### Required work
Search the records for the word "storageValue" and report each line that has it.

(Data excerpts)
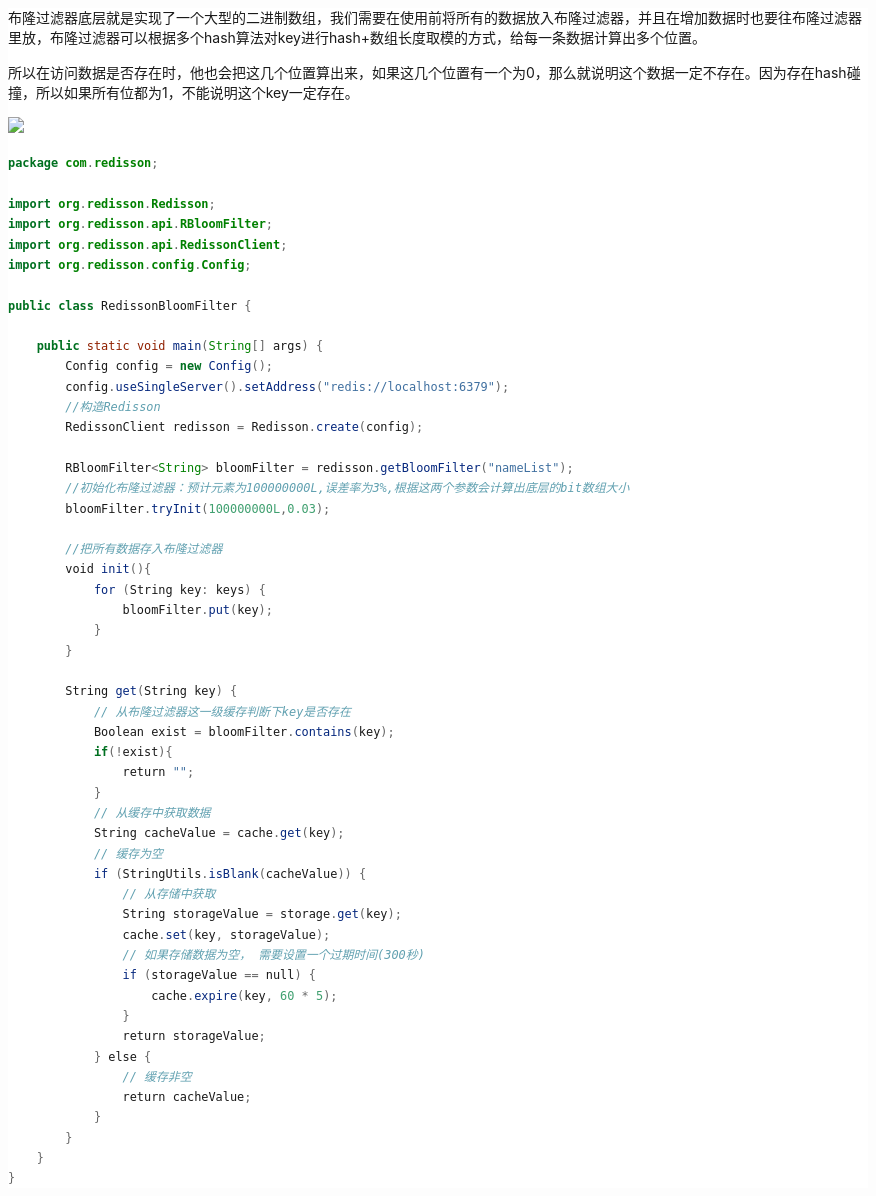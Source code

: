 布隆过滤器底层就是实现了一个大型的二进制数组，我们需要在使用前将所有的数据放入布隆过滤器，并且在增加数据时也要往布隆过滤器里放，布隆过滤器可以根据多个hash算法对key进行hash+数组长度取模的方式，给每一条数据计算出多个位置。

所以在访问数据是否存在时，他也会把这几个位置算出来，如果这几个位置有一个为0，那么就说明这个数据一定不存在。因为存在hash碰撞，所以如果所有位都为1，不能说明这个key一定存在。

![](https://tva1.sinaimg.cn/large/e6c9d24ely1h6b4zmcp7yj214e0bqq3l.jpg)

```java
package com.redisson;

import org.redisson.Redisson;
import org.redisson.api.RBloomFilter;
import org.redisson.api.RedissonClient;
import org.redisson.config.Config;

public class RedissonBloomFilter {

    public static void main(String[] args) {
        Config config = new Config();
        config.useSingleServer().setAddress("redis://localhost:6379");
        //构造Redisson
        RedissonClient redisson = Redisson.create(config);

        RBloomFilter<String> bloomFilter = redisson.getBloomFilter("nameList");
        //初始化布隆过滤器：预计元素为100000000L,误差率为3%,根据这两个参数会计算出底层的bit数组大小
        bloomFilter.tryInit(100000000L,0.03);
      
        //把所有数据存入布隆过滤器
        void init(){
            for (String key: keys) {
                bloomFilter.put(key);
            }
        }

        String get(String key) {
            // 从布隆过滤器这一级缓存判断下key是否存在
            Boolean exist = bloomFilter.contains(key);
            if(!exist){
                return "";
            }
            // 从缓存中获取数据
            String cacheValue = cache.get(key);
            // 缓存为空
            if (StringUtils.isBlank(cacheValue)) {
                // 从存储中获取
                String storageValue = storage.get(key);
                cache.set(key, storageValue);
                // 如果存储数据为空， 需要设置一个过期时间(300秒)
                if (storageValue == null) {
                    cache.expire(key, 60 * 5);
                }
                return storageValue;
            } else {
                // 缓存非空
                return cacheValue;
            }
        }
    }
}
```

### Task answer
                String storageValue = storage.get(key);
                cache.set(key, storageValue);
                if (storageValue == null) {
                return storageValue;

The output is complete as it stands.